START RECORDS PROVIDED
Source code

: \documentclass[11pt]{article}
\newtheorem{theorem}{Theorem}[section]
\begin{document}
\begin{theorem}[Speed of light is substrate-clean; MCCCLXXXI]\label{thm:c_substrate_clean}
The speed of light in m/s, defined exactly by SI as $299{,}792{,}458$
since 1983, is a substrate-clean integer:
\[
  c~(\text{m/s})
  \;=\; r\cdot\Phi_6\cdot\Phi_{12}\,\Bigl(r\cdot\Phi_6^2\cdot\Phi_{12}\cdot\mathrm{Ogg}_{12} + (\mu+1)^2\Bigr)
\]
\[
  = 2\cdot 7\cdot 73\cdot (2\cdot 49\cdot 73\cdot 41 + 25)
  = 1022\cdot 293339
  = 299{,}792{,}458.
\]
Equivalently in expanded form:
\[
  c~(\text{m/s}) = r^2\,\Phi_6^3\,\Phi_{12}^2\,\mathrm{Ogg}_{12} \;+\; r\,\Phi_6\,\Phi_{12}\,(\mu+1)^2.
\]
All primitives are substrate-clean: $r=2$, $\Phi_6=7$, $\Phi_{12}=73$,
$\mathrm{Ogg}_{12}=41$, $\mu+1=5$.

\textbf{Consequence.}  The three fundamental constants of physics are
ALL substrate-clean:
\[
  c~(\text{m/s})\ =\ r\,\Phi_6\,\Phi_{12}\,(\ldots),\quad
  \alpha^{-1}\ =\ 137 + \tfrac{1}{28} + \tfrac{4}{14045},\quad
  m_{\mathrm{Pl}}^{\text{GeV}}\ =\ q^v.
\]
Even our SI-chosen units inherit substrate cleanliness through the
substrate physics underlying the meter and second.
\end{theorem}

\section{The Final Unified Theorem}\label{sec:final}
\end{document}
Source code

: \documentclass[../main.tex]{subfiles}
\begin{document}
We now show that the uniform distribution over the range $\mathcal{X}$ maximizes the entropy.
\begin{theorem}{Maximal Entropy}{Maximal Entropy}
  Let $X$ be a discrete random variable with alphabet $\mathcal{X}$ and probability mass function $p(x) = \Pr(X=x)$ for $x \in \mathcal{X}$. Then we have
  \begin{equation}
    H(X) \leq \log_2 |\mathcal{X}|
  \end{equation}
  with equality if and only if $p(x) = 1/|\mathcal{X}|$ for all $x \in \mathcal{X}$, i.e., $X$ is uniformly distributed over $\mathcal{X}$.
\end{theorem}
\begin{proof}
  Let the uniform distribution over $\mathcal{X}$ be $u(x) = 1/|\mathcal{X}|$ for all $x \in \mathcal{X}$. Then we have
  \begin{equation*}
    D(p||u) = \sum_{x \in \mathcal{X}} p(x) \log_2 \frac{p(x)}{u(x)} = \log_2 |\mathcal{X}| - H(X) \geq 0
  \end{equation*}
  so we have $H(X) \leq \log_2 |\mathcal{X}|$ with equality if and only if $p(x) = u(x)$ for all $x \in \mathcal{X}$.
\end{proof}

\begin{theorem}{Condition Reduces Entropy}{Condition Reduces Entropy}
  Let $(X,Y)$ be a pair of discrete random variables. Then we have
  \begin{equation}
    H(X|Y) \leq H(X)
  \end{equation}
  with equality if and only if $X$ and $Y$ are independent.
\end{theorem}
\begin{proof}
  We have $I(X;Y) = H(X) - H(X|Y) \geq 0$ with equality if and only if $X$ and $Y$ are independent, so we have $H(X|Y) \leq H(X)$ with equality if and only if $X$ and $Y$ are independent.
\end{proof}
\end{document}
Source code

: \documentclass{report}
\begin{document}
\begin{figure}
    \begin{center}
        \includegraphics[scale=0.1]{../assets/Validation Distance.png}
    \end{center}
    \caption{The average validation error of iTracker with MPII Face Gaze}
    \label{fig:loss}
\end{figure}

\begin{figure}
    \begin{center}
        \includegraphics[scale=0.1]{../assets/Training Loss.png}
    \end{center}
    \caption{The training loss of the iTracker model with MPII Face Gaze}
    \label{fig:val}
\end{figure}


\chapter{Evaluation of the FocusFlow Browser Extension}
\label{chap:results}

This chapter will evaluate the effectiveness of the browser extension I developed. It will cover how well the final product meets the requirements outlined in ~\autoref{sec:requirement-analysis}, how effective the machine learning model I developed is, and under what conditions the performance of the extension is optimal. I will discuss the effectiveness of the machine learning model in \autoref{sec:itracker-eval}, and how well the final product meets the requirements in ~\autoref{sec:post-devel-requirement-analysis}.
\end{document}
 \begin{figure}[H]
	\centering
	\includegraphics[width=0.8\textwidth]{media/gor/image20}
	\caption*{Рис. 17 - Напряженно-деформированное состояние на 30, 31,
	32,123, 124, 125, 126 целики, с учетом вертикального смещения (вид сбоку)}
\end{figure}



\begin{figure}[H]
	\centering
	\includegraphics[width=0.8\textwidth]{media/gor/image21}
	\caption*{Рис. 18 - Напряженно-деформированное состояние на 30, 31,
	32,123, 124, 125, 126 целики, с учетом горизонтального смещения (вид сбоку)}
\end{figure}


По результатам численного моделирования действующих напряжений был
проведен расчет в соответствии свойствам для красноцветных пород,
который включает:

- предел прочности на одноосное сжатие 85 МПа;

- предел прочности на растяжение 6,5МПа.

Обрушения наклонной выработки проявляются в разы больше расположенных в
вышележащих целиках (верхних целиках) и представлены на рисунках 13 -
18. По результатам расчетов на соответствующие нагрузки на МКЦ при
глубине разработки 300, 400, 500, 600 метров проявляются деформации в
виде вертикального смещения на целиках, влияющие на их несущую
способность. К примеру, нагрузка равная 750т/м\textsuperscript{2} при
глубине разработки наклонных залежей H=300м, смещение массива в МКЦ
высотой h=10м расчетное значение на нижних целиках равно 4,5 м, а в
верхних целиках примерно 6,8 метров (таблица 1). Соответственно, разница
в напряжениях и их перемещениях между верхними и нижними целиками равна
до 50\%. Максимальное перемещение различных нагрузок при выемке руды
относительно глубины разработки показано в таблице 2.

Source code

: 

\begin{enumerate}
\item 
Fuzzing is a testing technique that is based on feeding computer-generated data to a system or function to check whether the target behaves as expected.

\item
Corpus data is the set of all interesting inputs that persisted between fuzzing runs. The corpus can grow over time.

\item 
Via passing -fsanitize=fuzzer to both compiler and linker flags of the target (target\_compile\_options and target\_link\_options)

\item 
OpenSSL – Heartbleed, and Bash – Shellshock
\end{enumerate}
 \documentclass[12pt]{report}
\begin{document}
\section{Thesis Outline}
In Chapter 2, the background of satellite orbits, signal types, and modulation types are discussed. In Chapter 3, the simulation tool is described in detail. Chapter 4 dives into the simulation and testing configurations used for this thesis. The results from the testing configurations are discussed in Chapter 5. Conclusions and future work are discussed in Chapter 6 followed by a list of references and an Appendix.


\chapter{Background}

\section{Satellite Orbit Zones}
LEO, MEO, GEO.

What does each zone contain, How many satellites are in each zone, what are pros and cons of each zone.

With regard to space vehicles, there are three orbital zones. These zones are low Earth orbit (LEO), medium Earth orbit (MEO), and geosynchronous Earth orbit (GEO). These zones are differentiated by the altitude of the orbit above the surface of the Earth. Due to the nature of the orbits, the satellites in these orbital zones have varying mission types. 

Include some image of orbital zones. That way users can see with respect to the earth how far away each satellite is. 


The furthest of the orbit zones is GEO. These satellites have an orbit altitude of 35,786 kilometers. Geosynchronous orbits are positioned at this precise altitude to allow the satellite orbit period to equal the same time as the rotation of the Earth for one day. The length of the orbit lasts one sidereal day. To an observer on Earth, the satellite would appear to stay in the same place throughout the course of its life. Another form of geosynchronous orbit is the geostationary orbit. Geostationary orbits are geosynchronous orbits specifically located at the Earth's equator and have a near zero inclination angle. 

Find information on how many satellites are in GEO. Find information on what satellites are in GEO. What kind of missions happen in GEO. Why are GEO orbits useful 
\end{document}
END RECORDS PROVIDED
> PROBLEM REQUIREMENTS: Tell how many lines in the entries contain the string "data". Give the number and nothing more.

> ANSWER TO THIS EXERCISE: 2